How Clojure works: namespace metadata
In the first How Clojure works post, we examined how a Clojure namespace bootstraps itself. In particular, we saw how beguiling the following program can be.
(ns greeter.hello)
This program actually ends up creating three classes, including two anonymous function classes, each with a static initializer and a handful of constants.
Although I had promised looking at how a def
works, I'd like to first add a
bit more to our namespace declaration. Let's add some metadata:
(ns greeter.hello "A simple namespace, worth decompiling." {:author "Daniel Solano Gómez"})
We have added a namespace docstring as well as an attribute map that will be added to the namespace metadata. What do you think will be the result?
Anticipating the changes
Last time, we saw that ns
is a macro that actually does quite a bit. So,
let's expand it once (and clean up the result so that it can be read):
(do (in-ns 'greeter.hello) (with-loading-context (refer 'clojure.core)) (if (.equals 'greeter.hello 'clojure.core) nil (do (dosync (commute @#'clojure.core/*loaded-libs* conj 'greeter.hello)) nil)))
Well, that's interesting. It's not any different than what we had before. Where did the metadata go? Is it possible that it's all lost? That's not likely. Further macro-expansion won't help, so let's start decompiling.
Edit: As we see in the follow-up entry, using *print-meta*
allows us to see the metadata.
Decompilation overview
When we look at the list of generated classes, we find the same three generated classes as before¹:
greeter.hello__init
greeter.hello$fn__17
greeter.hello$loading__4910__auto__
We are still not seeing anything new, so it's time to break out the decompiler
and see what's going on at a deeper level.

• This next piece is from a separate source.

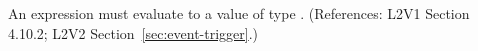 An \Event {} expression must evaluate to a value of type
.  (References: L2V1 Section 4.10.2; L2V2
Section~\ref{sec:event-trigger}.)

Let's start with the namespace
class, greeter.hello__init
.
greeter.hello__init
The class signature of greeter.hello__init
hasn't changed:
package greeter; import clojure.lang.*; public class hello__init { public static {}; public static final Var const__0; public static final AFn const__1; public static final AFn const__2; public static void load(); public static void __init0(); }
However, if we examine the decompiled code, we find some changes to the
__init0
method, so let's take a closer look at that.
__init0()
Examining the new content of the __init0
method, we begin to see what's going
on:
static void __init0() { const__0 = (Var)RT.var("clojure.core", "in-ns"); IObj iobj = (IObj)Symbol.intern(null, "greeter.hello"); Object[] meta = new Object[4]; meta[0] = RT.keyword(null, "author"); meta[1] = "Daniel Solano Gómez"; meta[2] = RT.keyword(null, "doc"); meta[3] = "A simple namespace, worth decompiling"; IPersistentMap metaMap = (IPersistentMap)RT.map(meta); const__1 = (AFn)iobj.withMeta(metaMap); const__2 = (AFn)Symbol.intern(null, "clojure.core"); }
As before, const__0
refers to the clojure.core/in-ns
var and const__2
refers to the clojure.core
symbol. The big difference here is that Clojure
is no longer storing the greeter.hello
symbol it creates. Instead, it
creates that symbol, 'adds'² the metadata to the symbol, and stores the
result in const__1
.
This explains, to some extent, where the metadata went. It has been preserved
by the compiler, but how can the Clojure runtime access the metadata? The
greeter.hello__init
class doesn't implement IMeta
. It seems unlikely that
the runtime would scour the class constants of loaded namespace classes looking
for metadata.
Clearly, there is more to investigate. Let's take a look at the
greeter.hello$loading__4910__auto__
class next.
greeter.hello$loading__4910__auto__
This is the class that implements (with-loading-context (refer
'clojure.core))
. It hasn't changed as a result of the new metadata, so let's
move onto the last generated class.
hello$fn__17
This is the anonymous function class that registers the namespace with Clojure. It effectively implements the following Clojure code:
(commute @#'clojure.core/*loaded-libs* conj 'greeter.hello)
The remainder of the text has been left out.